É estranho, ando com uma terrível e avassaladora vontade de escrever,
porém quando sento em frente ao teclado, só escrevo coisas que não quero
escrever agora. Não quero falar de mim, de como estou e me sinto. Creio que não
é o momento de falar, muita coisa tem acontecido numa seqüência de dissabores
nos últimos dois anos terão que agüentar, pois só serão escritas e publicadas
depois que toda a poeira deste vendaval assentar.
Falar do presente não é nada
gratificante, afinal o espaço que chamamos de presente é tão liliputiano, que a
cada ponto final se transforma em passado. O presente acontece aqui e agora,
assim pode mudar a qualquer momento e por isto perde completamente o sentido.
Porém, neste meio tempo, milhões
de idéias estão rolando na minha cabeça e estou lendo e relendo muito e me
apaixonando por alguns autores que eu não conhecia, como o Amós Oz, é fascinante ver ele transformando assuntos
indigestos em uma literatura palatável e mágica que nos envolve completamente,
fazendo inclusive que até nos esqueçamos o quanto “aquilo” não nos agradava.
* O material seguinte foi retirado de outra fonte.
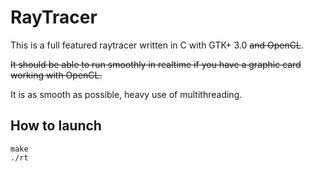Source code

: # RayTracer

This is a full featured raytracer written in C with GTK+ 3.0 ~~and OpenCL~~.

~~It should be able to run smoothly in realtime if you have a graphic card
working with OpenCL.~~

It is as smooth as possible, heavy use of multithreading.

## How to launch

    make
    ./rt
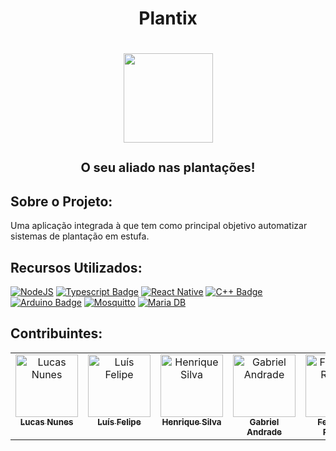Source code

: <h1 align="center">Plantix<h1>
<p align="center">
  <img src="https://xlucazzz.dev/plantix/logo2.png" width="143px" />
</p>

<p align="center" style="font-size: 20px">
O seu aliado nas plantações!
</p>

## Sobre o Projeto:

Uma aplicação integrada à que tem como principal objetivo automatizar sistemas de plantação em estufa.

## Recursos Utilizados:

[![NodeJS](https://img.shields.io/badge/node.js-6DA55F?style=for-the-badge&logo=node.js&logoColor=white)](https://nodejs.org/)
[![Typescript Badge](https://img.shields.io/badge/TypeScript-%23007ACC.svg?style=for-the-badge&logo=typescript&logoColor=white)](https://www.typescriptlang.org/)
[![React Native](https://img.shields.io/badge/react_native-%2320232a.svg?style=for-the-badge&logo=react&logoColor=%2361DAFB)](https://reactnative.dev/)
[![C++ Badge](https://img.shields.io/badge/C++-%2300599C.svg?style=for-the-badge&logo=C%2B%2B&logoColor=white)](https://cplusplus.com/)
[![Arduino Badge](https://img.shields.io/badge/-Arduino-00979D?style=for-the-badge&logo=Arduino&logoColor=white)](https://www.arduino.cc/)
[![Mosquitto](https://img.shields.io/badge/mosquitto-%233C5280.svg?style=for-the-badge&logo=eclipsemosquitto&logoColor=white)](https://mosquitto.org/)
[![Maria DB](https://img.shields.io/badge/MariaDB-003545?style=for-the-badge&logo=mariadb&logoColor=white)](https://mariadb.org/)

## Contribuintes:

<table align="center">
  <tbody>
    <tr>
      <td align="center" valign="top" width="14.28%"><a href="https://github.com/xLucazzz"><img src="https://avatars.githubusercontent.com/xlucazzz" width="100px;" alt="Lucas Nunes"/><br /><sub><b>Lucas Nunes</b></sub></a></td>
      <td align="center" valign="top" width="14.28%"><a href="https://github.com/LuisFelipesdc"><img src="https://avatars.githubusercontent.com/LuisFelipesdc" width="100px;" alt="Luís Felipe"/><br /><sub><b>Luís Felipe</b></sub></a></td>
      <td align="center" valign="top" width="14.28%"><a href="https://github.com/henriquesilvaa3525"><img src="https://avatars.githubusercontent.com/henriquesilvaa3525" width="100px;" alt="Henrique Silva"/><br /><sub><b>Henrique Silva</b></sub></a></td>
      <td align="center" valign="top" width="14.28%"><a href="https://github.com/andrade69"><img src="https://avatars.githubusercontent.com/andrade69" width="100px;" alt="Gabriel Andrade"/><br /><sub><b>Gabriel Andrade</b></sub></a></td>
      <td align="center" valign="top" width="14.28%"><a href="https://github.com/Fernanda-alv"><img src="https://avatars.githubusercontent.com/Fernanda-alv" width="100px;" alt="Fernanda Raquel"/><br /><sub><b>Fernanda Raquel</b></sub></a></td>
    </tr>
  </tbody>
</table>
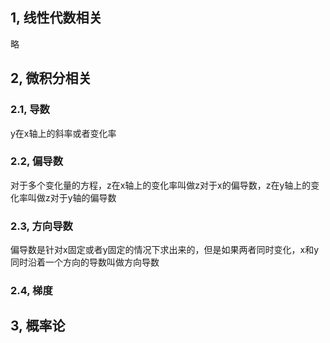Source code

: ## 1, 线性代数相关



略



## 2, 微积分相关



### 2.1, 导数

y在x轴上的斜率或者变化率



### 2.2, 偏导数

对于多个变化量的方程，z在x轴上的变化率叫做z对于x的偏导数，z在y轴上的变化率叫做z对于y轴的偏导数



### 2.3, 方向导数

偏导数是针对x固定或者y固定的情况下求出来的，但是如果两者同时变化，x和y同时沿着一个方向的导数叫做方向导数



### 2.4, 梯度





## 3, 概率论



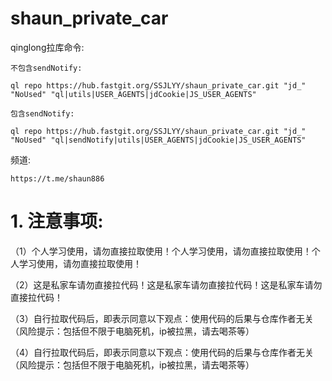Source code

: # shaun_private_car


qinglong拉库命令:

	不包含sendNotify:

	ql repo https://hub.fastgit.org/SSJLYY/shaun_private_car.git "jd_" "NoUsed" "ql|utils|USER_AGENTS|jdCookie|JS_USER_AGENTS"

	包含sendNotify:

	ql repo https://hub.fastgit.org/SSJLYY/shaun_private_car.git "jd_" "NoUsed" "ql|sendNotify|utils|USER_AGENTS|jdCookie|JS_USER_AGENTS"
	
频道:

	https://t.me/shaun886
	
# 1. 注意事项: 
（1）个人学习使用，请勿直接拉取使用！个人学习使用，请勿直接拉取使用！个人学习使用，请勿直接拉取使用！
	
（2）这是私家车请勿直接拉代码！这是私家车请勿直接拉代码！这是私家车请勿直接拉代码！

（3）自行拉取代码后，即表示同意以下观点：使用代码的后果与仓库作者无关（风险提示：包括但不限于电脑死机，ip被拉黑，请去喝茶等）
	
（4）自行拉取代码后，即表示同意以下观点：使用代码的后果与仓库作者无关（风险提示：包括但不限于电脑死机，ip被拉黑，请去喝茶等）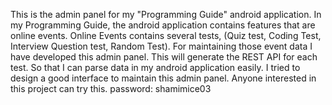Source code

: This is the admin panel for my "Programming Guide" android application. In my Programming Guide, the android application contains features
that are online events. Online Events contains several tests, (Quiz test, Coding Test, Interview Question test, Random Test).
For maintaining those event data I have developed this admin panel. This will generate the REST API for each test. So that I can parse data in my android application easily. I tried to design a good interface to maintain this admin panel.
Anyone interested in this project can try this. 
password: shamimice03

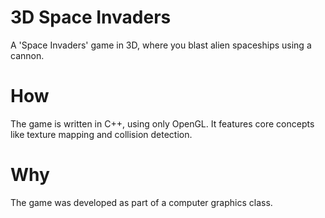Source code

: 3D Space Invaders
=================

A 'Space Invaders' game in 3D, where you blast alien spaceships using a cannon.

How
===

The game is written in C++, using only OpenGL. It features core concepts like texture mapping and collision detection.

Why
===

The game was developed as part of a computer graphics class.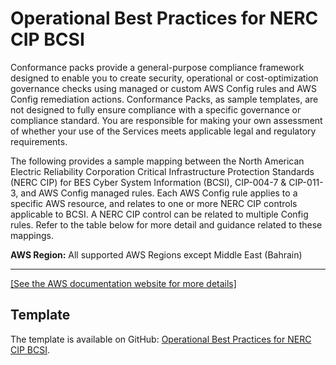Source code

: # Operational Best Practices for NERC CIP BCSI<a name="operational-best-practices-for-nerc"></a>

Conformance packs provide a general\-purpose compliance framework designed to enable you to create security, operational or cost\-optimization governance checks using managed or custom AWS Config rules and AWS Config remediation actions\. Conformance Packs, as sample templates, are not designed to fully ensure compliance with a specific governance or compliance standard\. You are responsible for making your own assessment of whether your use of the Services meets applicable legal and regulatory requirements\.

The following provides a sample mapping between the North American Electric Reliability Corporation Critical Infrastructure Protection Standards \(NERC CIP\) for BES Cyber System Information \(BCSI\), CIP\-004\-7 & CIP\-011\-3, and AWS Config managed rules\. Each AWS Config rule applies to a specific AWS resource, and relates to one or more NERC CIP controls applicable to BCSI\. A NERC CIP control can be related to multiple Config rules\. Refer to the table below for more detail and guidance related to these mappings\.

**AWS Region:** All supported AWS Regions except Middle East \(Bahrain\)


****  
[\[See the AWS documentation website for more details\]](http://docs.aws.amazon.com/config/latest/developerguide/operational-best-practices-for-nerc.html)

## Template<a name="nerc-conformance-pack-sample"></a>

The template is available on GitHub: [Operational Best Practices for NERC CIP BCSI](https://github.com/awslabs/aws-config-rules/blob/master/aws-config-conformance-packs/Operational-Best-Practices-for-NERC-CIP-BCSI.yaml)\.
Segue um texto do Livro “De Amor e Trevas” com um pequeno comentário meu ao final.
“E
aos noventa e três anos, uns três anos após a morte de meu pai, vovô decidiu
que era chegada a hora, pois eu já tinha idade bastante para que ele conversasse
comigo de homem para homem. Convidou‑me ao seu gabinete, fechou as janelas,
trancou a porta com chave, sentou‑se formalmente à sua escrivaninha ordenou-me me sentasse à sua frente, não me chamou de pirralho, Cruzou as pernas,
apoiou o queixo no punho fechado, pensou um pouco e disse:
"Chegou
a hora de conversarmos um pouco sobre as mulheres."
E logo
esclareceu:
Bem
sobre as mulheres, em geral."
(Eu já
tinha trinta e seis anos de idade, estava casado havia quinze e era pai de duas
filhas adolescentes.)
Meu avô
deu um profundo suspiro, uma tossidinha discretamente protegida pela palma da
mão, endireitou a gravata, pigarreou duas vezes e disse afinal:
"Bem,
a mulher sempre me interessou. Isto é, sempre. Você que não me venha de jeito
nenhum entender coisas feias! 0 que eu estou dizendo é algo completamente
diferente. Bem, só estou dizendo que a mulher sempre me interessou Não, não a
'questão feminina'! Nada disso, a mulher como pessoa”.
Sorriu
e consertou a frase:
"Bem,
sempre me interessou em diversos aspectos. Durante toda a vida sempre observei
as mulheres. Sempre, mesmo quando era apenas um pequeno tchildak, um molequinho. E daí que, não, não, de jeito nenhum,
nunca olhei para uma mulher como um pashkudníak,
um cafajeste, nada disso, sempre olhei com todo o respeito. Olhando e
aprendendo. Bem, e o que aprendi, é isso que quero ensinar a você agora. Então,
preste toda a atenção, é assim:"
Interrompeu‑se
e olhou bem para um lado e depois para o outro, como se quisesse se certificar
de que realmente estávamos a sós. Sem nenhum ouvido estranho. Só nós dois. Deu
uma tossidinha.
"A
mulher", disse ele, "bem, em alguns aspectos ela é igualzinha a nós.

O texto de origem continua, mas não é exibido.